Class of steam locomotives

The London and North Eastern Railway (LNER) J94 Class is a class of steam locomotive that was formed when 75 former "Austerity" 0-6-0STs were purchased by the LNER in 1946 from the War Department.

== Overview ==
The LNER had trials with one in November 1945 and bought 75 of them in 1946, numbering them 8006-80. All entered British Railways (BR) service in 1948. BR added 60000 to their numbers so they became 68006-80, and classified them 4F.

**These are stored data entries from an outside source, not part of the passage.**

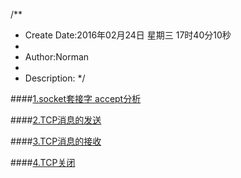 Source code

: /**
* Create Date:2016年02月24日 星期三 17时40分10秒
* 
* Author:Norman
* 
* Description: 
*/

####[1.socket套接字 accept分析](./accept.md)

####[2.TCP消息的发送](./socket_tcp.md)

####[3.TCP消息的接收](./socket_msg_receive.md)

####[4.TCP关闭](./socket_tcp_close.md)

They were used for shunting in docks, and other similar work where their short wheelbase meant they could negotiate sharp curves. They were used on the Cromford and High Peak Railway in Derbyshire, where they displaced the ex-North London Railway Class 75 class 2F s.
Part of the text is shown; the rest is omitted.